Stored data entries

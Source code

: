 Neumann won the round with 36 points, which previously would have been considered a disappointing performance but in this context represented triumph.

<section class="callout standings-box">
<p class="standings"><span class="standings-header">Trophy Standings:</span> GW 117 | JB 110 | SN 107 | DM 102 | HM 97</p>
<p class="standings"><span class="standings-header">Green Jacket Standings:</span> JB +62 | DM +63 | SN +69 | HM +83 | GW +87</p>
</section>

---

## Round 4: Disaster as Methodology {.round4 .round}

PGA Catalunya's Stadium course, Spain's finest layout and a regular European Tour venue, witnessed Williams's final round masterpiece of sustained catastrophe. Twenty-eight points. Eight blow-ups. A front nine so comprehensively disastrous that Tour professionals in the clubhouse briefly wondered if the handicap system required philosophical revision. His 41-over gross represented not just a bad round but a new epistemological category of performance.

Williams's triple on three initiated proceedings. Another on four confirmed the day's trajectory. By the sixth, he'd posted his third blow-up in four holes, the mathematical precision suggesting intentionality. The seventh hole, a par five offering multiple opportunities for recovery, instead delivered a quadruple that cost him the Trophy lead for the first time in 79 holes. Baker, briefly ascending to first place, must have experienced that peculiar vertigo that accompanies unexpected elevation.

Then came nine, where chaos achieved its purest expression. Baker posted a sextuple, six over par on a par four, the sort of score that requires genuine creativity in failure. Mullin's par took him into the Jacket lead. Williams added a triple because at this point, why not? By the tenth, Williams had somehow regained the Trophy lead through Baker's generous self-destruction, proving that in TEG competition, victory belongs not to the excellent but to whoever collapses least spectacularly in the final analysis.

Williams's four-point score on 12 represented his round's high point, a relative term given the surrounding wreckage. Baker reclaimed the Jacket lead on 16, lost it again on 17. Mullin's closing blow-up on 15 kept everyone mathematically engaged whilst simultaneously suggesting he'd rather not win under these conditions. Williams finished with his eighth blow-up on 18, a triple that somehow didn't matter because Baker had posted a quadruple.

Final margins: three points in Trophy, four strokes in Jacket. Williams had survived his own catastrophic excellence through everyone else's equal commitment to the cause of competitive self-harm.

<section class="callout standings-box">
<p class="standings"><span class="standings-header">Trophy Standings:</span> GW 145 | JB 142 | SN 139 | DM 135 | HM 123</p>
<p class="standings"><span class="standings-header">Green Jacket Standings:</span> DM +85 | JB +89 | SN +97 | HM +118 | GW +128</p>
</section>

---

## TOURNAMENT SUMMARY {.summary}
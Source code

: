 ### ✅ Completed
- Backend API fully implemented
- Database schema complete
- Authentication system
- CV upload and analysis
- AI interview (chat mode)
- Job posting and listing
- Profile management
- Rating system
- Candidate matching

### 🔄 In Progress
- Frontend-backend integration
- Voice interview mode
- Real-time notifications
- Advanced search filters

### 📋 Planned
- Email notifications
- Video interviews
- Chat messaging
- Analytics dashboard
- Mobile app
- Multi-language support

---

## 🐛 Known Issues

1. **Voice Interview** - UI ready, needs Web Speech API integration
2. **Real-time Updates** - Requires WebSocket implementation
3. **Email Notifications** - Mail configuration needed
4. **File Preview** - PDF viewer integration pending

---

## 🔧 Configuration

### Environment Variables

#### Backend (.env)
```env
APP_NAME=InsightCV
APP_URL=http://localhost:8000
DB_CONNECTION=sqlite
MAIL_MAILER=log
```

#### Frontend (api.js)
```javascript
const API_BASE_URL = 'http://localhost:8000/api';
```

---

__Exercise directions__. Would you copy out exactly the lines above that start at the one containing "- Advanced search filters" and end at the one containing "2. **Real-time Updates**", inclusive?

__Answer section__.
- Advanced search filters

### 📋 Planned
- Email notifications
- Video interviews
- Chat messaging
- Analytics dashboard
- Mobile app
- Multi-language support

---

## 🐛 Known Issues

1. **Voice Interview** - UI ready, needs Web Speech API integration
2. **Real-time Updates** - Requires WebSocket implementation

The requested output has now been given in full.